Output all the entries word for word. Omit the pictures.

Input data: Begin

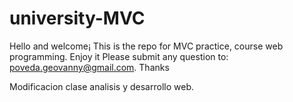 # university-MVC

Hello and welcome¡ This is the repo for MVC practice, course web programming. Enjoy it
Please submit any question to: poveda.geovanny@gmail.com. Thanks 

Modificacion clase analisis y desarrollo web.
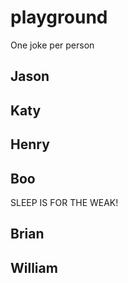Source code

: # playground

One joke per person

## Jason

## Katy

## Henry

## Boo
SLEEP IS FOR THE WEAK!
## Brian

## William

Input data: End

Solution for this task:
 # university-MVC

Hello and welcome¡ This is the repo for MVC practice, course web programming. Enjoy it
Please submit any question to: poveda.geovanny@gmail.com. Thanks 

Modificacion clase analisis y desarrollo web.
Source code

: # playground

One joke per person

## Jason

## Katy

## Henry

## Boo
SLEEP IS FOR THE WEAK!
## Brian

## William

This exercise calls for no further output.